The current global trend is to develop teaching models that accelerate the learning curve for highly demanding procedures that are associated with potentially serious complications. With these models it is possible to test endoscopists through continuous supervised evaluations. Implementation by gastroenterology units can be done easily without the need for large investments or travel to other countries.

Conclusions:

This is a great contribution to the scientific and educational development of Colombia since neither development of new endoscopic techniques nor the process of learning how to perform them should put patients at risk. We agree with the ideas of numerous medical associations regarding theoretical-practical courses of short duration even though some virtual sessions, “do not constitute the minimum training required needed for accreditation”.

Keywords: POEM; elastography; echoendoscopy; achalasia; cystic lesions; solid tumors

Resumen

Objetivos:

presentar el desarrollo de modelos educativos para el aprendizaje de dos técnicas endoscópicas vigentes, ampliamente difundidas y de gran implicación clínica, con la única intención de permitir la adquisición de destrezas básicas y avanzadas a residentes y gastroenterólogos.

Materiales y métodos:

se idearon dos modelos sencillos, de muy bajo costo, fácilmente reproducibles y reutilizables, con los cuales se logra ejecutar la totalidad de los procedimientos descritos. Además, permiten al operador integrar el desarrollo de habilidades y la adquisición de los conceptos teóricos mínimos requeridos, sin las presiones generadas por el riesgo existente de complicaciones.

Resultados:

la tendencia actual a nivel mundial se conduce hacia el desarrollo de modelos de enseñanza que aceleren la curva de aprendizaje, así como de procedimientos altamente exigentes y asociados a complicaciones potencialmente graves. Con estos modelos es posible poner a prueba al endoscopista, mediante una evaluación continua y supervisada.
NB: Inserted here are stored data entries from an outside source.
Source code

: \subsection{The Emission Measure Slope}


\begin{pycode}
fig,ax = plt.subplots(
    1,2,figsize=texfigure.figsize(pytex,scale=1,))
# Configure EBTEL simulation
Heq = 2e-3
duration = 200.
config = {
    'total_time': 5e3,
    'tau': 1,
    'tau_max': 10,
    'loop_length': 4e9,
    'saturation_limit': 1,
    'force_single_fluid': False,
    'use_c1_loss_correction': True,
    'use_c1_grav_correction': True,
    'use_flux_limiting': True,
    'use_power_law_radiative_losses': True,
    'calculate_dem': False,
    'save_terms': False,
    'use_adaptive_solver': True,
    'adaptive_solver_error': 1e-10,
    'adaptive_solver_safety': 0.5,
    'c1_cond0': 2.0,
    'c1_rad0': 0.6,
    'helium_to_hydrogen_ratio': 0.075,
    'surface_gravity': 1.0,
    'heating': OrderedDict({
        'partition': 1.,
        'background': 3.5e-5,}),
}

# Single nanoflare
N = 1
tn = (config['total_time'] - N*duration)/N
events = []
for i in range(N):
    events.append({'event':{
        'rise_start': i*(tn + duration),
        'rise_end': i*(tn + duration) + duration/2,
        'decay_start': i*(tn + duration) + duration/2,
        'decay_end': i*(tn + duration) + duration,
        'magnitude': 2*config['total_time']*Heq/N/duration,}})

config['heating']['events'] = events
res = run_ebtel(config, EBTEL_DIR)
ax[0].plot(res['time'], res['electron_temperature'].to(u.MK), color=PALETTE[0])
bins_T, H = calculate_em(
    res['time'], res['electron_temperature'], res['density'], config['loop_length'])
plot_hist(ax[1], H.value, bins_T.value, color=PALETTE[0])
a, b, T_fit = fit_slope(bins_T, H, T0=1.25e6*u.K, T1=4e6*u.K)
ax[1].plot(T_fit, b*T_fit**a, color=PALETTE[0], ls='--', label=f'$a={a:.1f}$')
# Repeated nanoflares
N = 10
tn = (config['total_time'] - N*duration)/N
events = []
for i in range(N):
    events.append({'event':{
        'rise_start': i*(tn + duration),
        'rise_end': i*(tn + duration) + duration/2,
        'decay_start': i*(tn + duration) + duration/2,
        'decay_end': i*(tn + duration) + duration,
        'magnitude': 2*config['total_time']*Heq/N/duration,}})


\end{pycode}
Su implementación en unidades de gastroenterología es sencilla, sin la necesidad de una inversión superlativa o el desplazamiento a otros países.

Conclusiones:

se trata de un gran aporte al desarrollo científico y educativo de nuestro país, ya que la creación y la implementación de nuevas técnicas endoscópicas y su aprendizaje no deben ser asumidos por los pacientes. En este punto, estamos de acuerdo con los conceptos emitidos por diferentes asociaciones médicas respecto a que los cursos teórico-prácticos de corta duración -y en algunas ocasiones virtuales- no constituyen una formación mínima, requerida para lograr la acreditación.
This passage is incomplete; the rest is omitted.